Document images with source code:
* * *

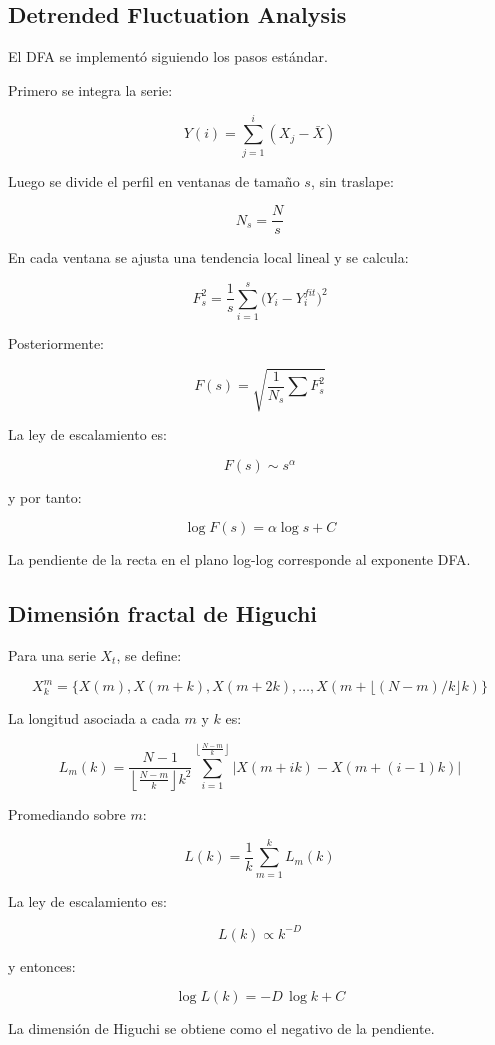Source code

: \documentclass[12pt,a4paper]{article}
\begin{document}
\subsection{Detrended Fluctuation Analysis}

El DFA se implementó siguiendo los pasos estándar.

Primero se integra la serie:

\[
Y(i)=\sum_{j=1}^{i}(X_j-\bar X)
\]

Luego se divide el perfil en ventanas de tamaño \(s\), sin traslape:

\[
N_s = \frac{N}{s}
\]

En cada ventana se ajusta una tendencia local lineal y se calcula:

\[
F_s^2=\frac{1}{s}\sum_{i=1}^{s}\bigl(Y_i-Y_i^{fit}\bigr)^2
\]

Posteriormente:

\[
F(s)=\sqrt{\frac{1}{N_s}\sum F_s^2}
\]

La ley de escalamiento es:

\[
F(s)\sim s^\alpha
\]

y por tanto:

\[
\log F(s)=\alpha \log s + C
\]

La pendiente de la recta en el plano log-log corresponde al exponente DFA.

\subsection{Dimensión fractal de Higuchi}

Para una serie \(X_t\), se define:

\[
X_k^m=\{X(m),X(m+k),X(m+2k),\dots,X(m+\lfloor (N-m)/k \rfloor k)\}
\]

La longitud asociada a cada \(m\) y \(k\) es:

\[
L_m(k)=
\frac{N-1}{\left\lfloor \frac{N-m}{k}\right\rfloor k^2}
\sum_{i=1}^{\left\lfloor \frac{N-m}{k}\right\rfloor}
\left|X(m+ik)-X(m+(i-1)k)\right|
\]

Promediando sobre \(m\):

\[
L(k)=\frac{1}{k}\sum_{m=1}^{k}L_m(k)
\]

La ley de escalamiento es:

\[
L(k)\propto k^{-D}
\]

y entonces:

\[
\log L(k)= -D\,\log k + C
\]

La dimensión de Higuchi se obtiene como el negativo de la pendiente.
\end{document}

* * *

> _REQUIREMENT_:
All lines in the preceding records that hold the word "right" need to be copied.

> _RESULT OF THE TASK_:
\frac{N-1}{\left\lfloor \frac{N-m}{k}\right\rfloor k^2}
\sum_{i=1}^{\left\lfloor \frac{N-m}{k}\right\rfloor}
\left|X(m+ik)-X(m+(i-1)k)\right|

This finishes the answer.